Items from a dataset:
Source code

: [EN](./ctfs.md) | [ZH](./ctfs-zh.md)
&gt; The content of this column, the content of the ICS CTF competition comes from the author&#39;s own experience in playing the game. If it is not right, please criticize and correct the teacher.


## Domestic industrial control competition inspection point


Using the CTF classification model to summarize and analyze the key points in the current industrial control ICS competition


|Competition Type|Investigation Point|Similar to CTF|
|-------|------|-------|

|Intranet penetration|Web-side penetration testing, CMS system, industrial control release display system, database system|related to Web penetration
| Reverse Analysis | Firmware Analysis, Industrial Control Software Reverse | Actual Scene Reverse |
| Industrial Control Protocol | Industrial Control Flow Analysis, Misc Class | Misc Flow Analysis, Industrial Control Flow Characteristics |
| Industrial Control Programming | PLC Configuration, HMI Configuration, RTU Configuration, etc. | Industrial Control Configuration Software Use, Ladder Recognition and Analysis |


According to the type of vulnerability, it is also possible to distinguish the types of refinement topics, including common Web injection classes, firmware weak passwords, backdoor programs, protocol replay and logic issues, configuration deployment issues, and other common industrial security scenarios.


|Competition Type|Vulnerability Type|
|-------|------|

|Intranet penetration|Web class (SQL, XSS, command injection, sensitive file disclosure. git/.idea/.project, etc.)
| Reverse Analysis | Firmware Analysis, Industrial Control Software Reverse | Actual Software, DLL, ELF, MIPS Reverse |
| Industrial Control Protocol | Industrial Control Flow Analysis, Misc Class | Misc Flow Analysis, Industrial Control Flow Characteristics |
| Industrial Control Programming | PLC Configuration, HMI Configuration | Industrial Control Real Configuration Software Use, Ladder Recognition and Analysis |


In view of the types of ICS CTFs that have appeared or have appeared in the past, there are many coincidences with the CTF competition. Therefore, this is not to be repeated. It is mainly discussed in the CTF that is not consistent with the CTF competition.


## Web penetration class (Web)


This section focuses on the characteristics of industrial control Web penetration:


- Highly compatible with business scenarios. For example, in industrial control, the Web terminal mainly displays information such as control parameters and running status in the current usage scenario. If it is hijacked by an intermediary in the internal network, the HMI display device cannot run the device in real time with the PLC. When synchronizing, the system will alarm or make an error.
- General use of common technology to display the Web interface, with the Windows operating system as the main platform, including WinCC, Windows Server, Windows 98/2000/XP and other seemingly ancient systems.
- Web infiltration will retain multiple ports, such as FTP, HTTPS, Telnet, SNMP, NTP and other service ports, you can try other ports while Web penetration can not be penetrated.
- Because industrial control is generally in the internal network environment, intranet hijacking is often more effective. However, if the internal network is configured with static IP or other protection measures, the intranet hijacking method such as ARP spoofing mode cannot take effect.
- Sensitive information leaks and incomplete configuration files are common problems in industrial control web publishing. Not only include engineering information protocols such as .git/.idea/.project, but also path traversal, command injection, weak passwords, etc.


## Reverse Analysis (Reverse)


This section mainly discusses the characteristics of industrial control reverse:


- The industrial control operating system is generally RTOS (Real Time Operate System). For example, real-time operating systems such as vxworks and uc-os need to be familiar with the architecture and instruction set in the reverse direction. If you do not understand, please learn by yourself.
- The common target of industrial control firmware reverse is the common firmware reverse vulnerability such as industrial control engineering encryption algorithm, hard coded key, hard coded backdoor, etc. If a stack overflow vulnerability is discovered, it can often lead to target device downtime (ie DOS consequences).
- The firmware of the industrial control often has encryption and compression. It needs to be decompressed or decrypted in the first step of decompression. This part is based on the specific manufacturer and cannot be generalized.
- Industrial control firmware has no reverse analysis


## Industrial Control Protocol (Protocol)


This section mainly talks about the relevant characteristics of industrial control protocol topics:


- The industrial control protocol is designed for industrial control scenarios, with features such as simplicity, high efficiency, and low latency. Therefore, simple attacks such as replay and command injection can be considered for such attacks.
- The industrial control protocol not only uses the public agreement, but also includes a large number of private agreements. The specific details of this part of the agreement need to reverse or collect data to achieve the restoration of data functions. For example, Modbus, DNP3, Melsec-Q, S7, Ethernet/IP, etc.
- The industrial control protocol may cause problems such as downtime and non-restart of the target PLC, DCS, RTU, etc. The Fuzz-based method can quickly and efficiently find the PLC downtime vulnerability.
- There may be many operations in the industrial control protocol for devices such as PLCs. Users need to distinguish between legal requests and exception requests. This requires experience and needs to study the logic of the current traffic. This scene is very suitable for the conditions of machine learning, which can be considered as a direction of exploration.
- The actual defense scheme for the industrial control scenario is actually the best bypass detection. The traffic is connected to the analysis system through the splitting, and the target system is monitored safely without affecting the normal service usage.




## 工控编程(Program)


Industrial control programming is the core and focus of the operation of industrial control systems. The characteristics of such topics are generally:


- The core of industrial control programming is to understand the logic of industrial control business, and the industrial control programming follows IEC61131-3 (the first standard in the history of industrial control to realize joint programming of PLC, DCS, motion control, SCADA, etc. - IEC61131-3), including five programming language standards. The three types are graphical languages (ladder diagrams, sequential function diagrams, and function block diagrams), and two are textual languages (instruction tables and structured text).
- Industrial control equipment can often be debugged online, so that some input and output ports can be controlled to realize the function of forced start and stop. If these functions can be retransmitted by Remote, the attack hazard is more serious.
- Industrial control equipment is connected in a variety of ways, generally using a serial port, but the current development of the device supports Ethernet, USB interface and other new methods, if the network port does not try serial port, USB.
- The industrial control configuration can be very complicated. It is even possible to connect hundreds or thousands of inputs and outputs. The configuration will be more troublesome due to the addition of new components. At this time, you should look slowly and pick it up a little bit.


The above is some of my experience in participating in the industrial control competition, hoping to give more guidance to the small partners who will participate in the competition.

What this task involves => Every line in the records that holds the word "needs" should be copied into the answer.

Task solution =>
- The firmware of the industrial control often has encryption and compression. It needs to be decompressed or decrypted in the first step of decompression. This part is based on the specific manufacturer and cannot be generalized.
- There may be many operations in the industrial control protocol for devices such as PLCs. Users need to distinguish between legal requests and exception requests. This requires experience and needs to study the logic of the current traffic. This scene is very suitable for the conditions of machine learning, which can be considered as a direction of exploration.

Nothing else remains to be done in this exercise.